Embora seja o melhor filme do diretor, o filme cai na mesma armadilha de “A Concepção”: a construção tão esmerada do silêncio entre Ísis e Elias, cai por terra com a necessidade de se verbalizar sentimentos. Com essa opção, o filme perde fôlego e se torna arrastado, fora de foco narrativo, contrastando com a primeira metade do filme, extremamente bem-construída em suas relações familiares. A relação entre a fuga de Elias e a busca de Fito pelo algoz de seu pai se torna artificial, esquemática, quase esquecida principalmente após o aparecimento de Ísis. O contraponto entre a sisudez das situações e a música de matriz africana traz um choque interessante pro filme, ainda que esse seja um recurso usado de forma excessiva.

curtas
Os filmes pernambucanos voltam a dividir opiniões no Festival de Brasília. Após a exibição, na quarta-feira, 21, do longa-metragem pernambucano “Amigos de Risco”, de Daniel Bandeira, o Estado teve como representante, na quinta-feira, 22, o curta-metragem “Décimo Segundo”, de Leonardo Lacca. Enquanto “ADR” recebeu aplausos mornos do público e dividiu a crítica, a produção da Trincheira Filmes foi fortemente vaiada em suas duas sessões. A história de um casal de jovens que se reencontram e se relacionam por meio de silêncios e descompassos não recebeu eco dos espectadores, historicamente conhecidos por manifestarem abertamente suas preferências, para o bem o para o mal. “Não esperava ser tão vaiado. Ficamos muito surpresos com essa polêmica, mas isso é até bom, pois isso enriquece o debate entre quem defende o filme e quem tem opinião contrária”, avaliou Lacca.

Os atores Rita Carelli e Irandhir Santos (o Joca de “Amigos de Risco” e o Quaderna da minissérie “A Pedra do Reino”) defendem o casal que se revê, em clima tenso e melancólico, mas sem discussões ou sobressaltos, optando acertadamente por um caminho íntimo, em tom menor. Não sabemos nada sobre suas personalidades, o lugar onde estão, e apenas se deduz, nas entrelinhas, o tipo de relação que tiveram no passado. É sobre a mulher que se apóia a narrativa, restando ao personagem masculino preencher o vácuo que ela deixa com suas ações. A presença de uma terceira pessoa nessa relação, ainda que nunca seja física, é palpável. Esteticamente bem cuidado, chegando ao limite do maneirismo, no entanto, carece de “timing”, deixando no ar uma sensação de prolongamento excessivo e final frouxo. A referência ao realizador David Lynch, que influenciou grandemente a formação cinematográfica de Lacca, se perde no meio dessa relação intimista. Não é exatamente um filme de fácil assimilação, mas, apesar dos furos, não merecia ser vaiado.

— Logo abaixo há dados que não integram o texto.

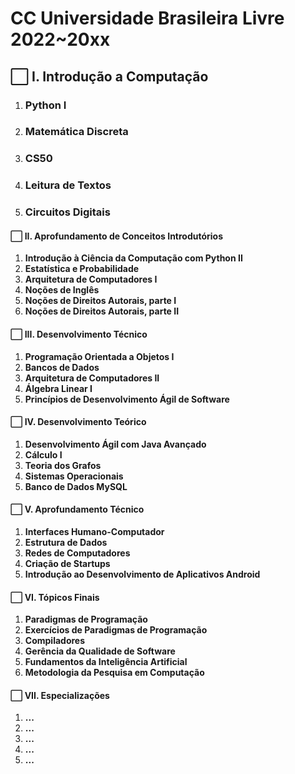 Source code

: # **CC Universidade Brasileira Livre 2022~20xx**

## ⬜ **I. Introdução a Computação**
  1. ### Python I
  2. ### Matemática Discreta
  3. ### CS50
  4. ### Leitura de Textos
  5. ### Circuitos Digitais

#### ⬜ **II. Aprofundamento de Conceitos Introdutórios**
  1. **Introdução à Ciência da Computação com Python II**
  2. **Estatística e Probabilidade**
  3. **Arquitetura de Computadores I**
  4. **Noções de Inglês**
  5. **Noções de Direitos Autorais, parte I**
  6. **Noções de Direitos Autorais, parte II**

#### ⬜ **III. Desenvolvimento Técnico**
  1. **Programação Orientada a Objetos I**
  2. **Bancos de Dados**
  3. **Arquitetura de Computadores II**
  4. **Álgebra Linear I**
  5. **Princípios de Desenvolvimento Ágil de Software**

#### ⬜ **IV. Desenvolvimento Teórico**
  1. **Desenvolvimento Ágil com Java Avançado**
  2. **Cálculo I**
  3. **Teoria dos Grafos**
  4. **Sistemas Operacionais**
  5. **Banco de Dados MySQL**

#### ⬜ **V. Aprofundamento Técnico**
  1. **Interfaces Humano-Computador**
  2. **Estrutura de Dados**
  3. **Redes de Computadores**
  4. **Criação de Startups**
  5. **Introdução ao Desenvolvimento de Aplicativos Android**

#### ⬜ **VI. Tópicos Finais**
  1. **Paradigmas de Programação**
  2. **Exercícios de Paradigmas de Programação**
  3. **Compiladores**
  4. **Gerência da Qualidade de Software**
  5. **Fundamentos da Inteligência Artificial**
  6. **Metodologia da Pesquisa em Computação**

#### ⬜ **VII. Especializações**
  1. **...**
  2. **...**
  3. **...**
  4. **...**
  5. **...**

No debate que se seguiu à apresentação do filme, Leonardo Lacca defendeu a relação de impossibilidades entre os dois personagens. Ao responder à provocação de um crítico, que disse “não ter entendido nada”, o diretor alegou que o filme falava por si. “Minha idéia de cinema é mais sensorial, sem privilegiar a interpretação racional. Acredito na beleza da sutileza”.

Bem recebido pelo público, o primeiro curta-metragem de ontem (quinta-feira, 22), “Café com Leite”, é um exercício correto e simpático de um jovem cineasta paulista, Daniel Ribeiro, que retrata com sensibilidade e sem bandeiras panfletárias a vida de Danilo, um homossexual que vê seus planos de morar com o namorado, Marcos, caírem por terra com a morte dos pais. Alçado de repente a uma condição de autoridade, se vê obrigado a renunciar ao que seria uma vida em comum pela pressão de ter uma criança sob sua responsabilidade. Esse terceiro elemento, à primeira vista tratado como um intruso pela criança, se integra cada vez mais a essa nova família de duas pessoas de forma contraditória. Quanto menos é rejeitado, mais percebe que seu convívio é impossível, e a ruptura definitiva se torna inevitável.

Ao contrário de “Décimo Segundo”, que aposta em uma narrativa mais aberta às intervenções do espectador, o círculo se fecha na idéia comum aos outros dois filmes da noite: a desconstrução da intimidade pela impossibilidade ou incompatibilidade. Uma das qualidades do filme é a superação de um defeito recorrente na dramaturgia nacional, a atuação da criança. Esperto, mas sem parecer adulto, o personagem Lucas percebe tudo o que acontece à sua volta e traz naturalismo à narrativa.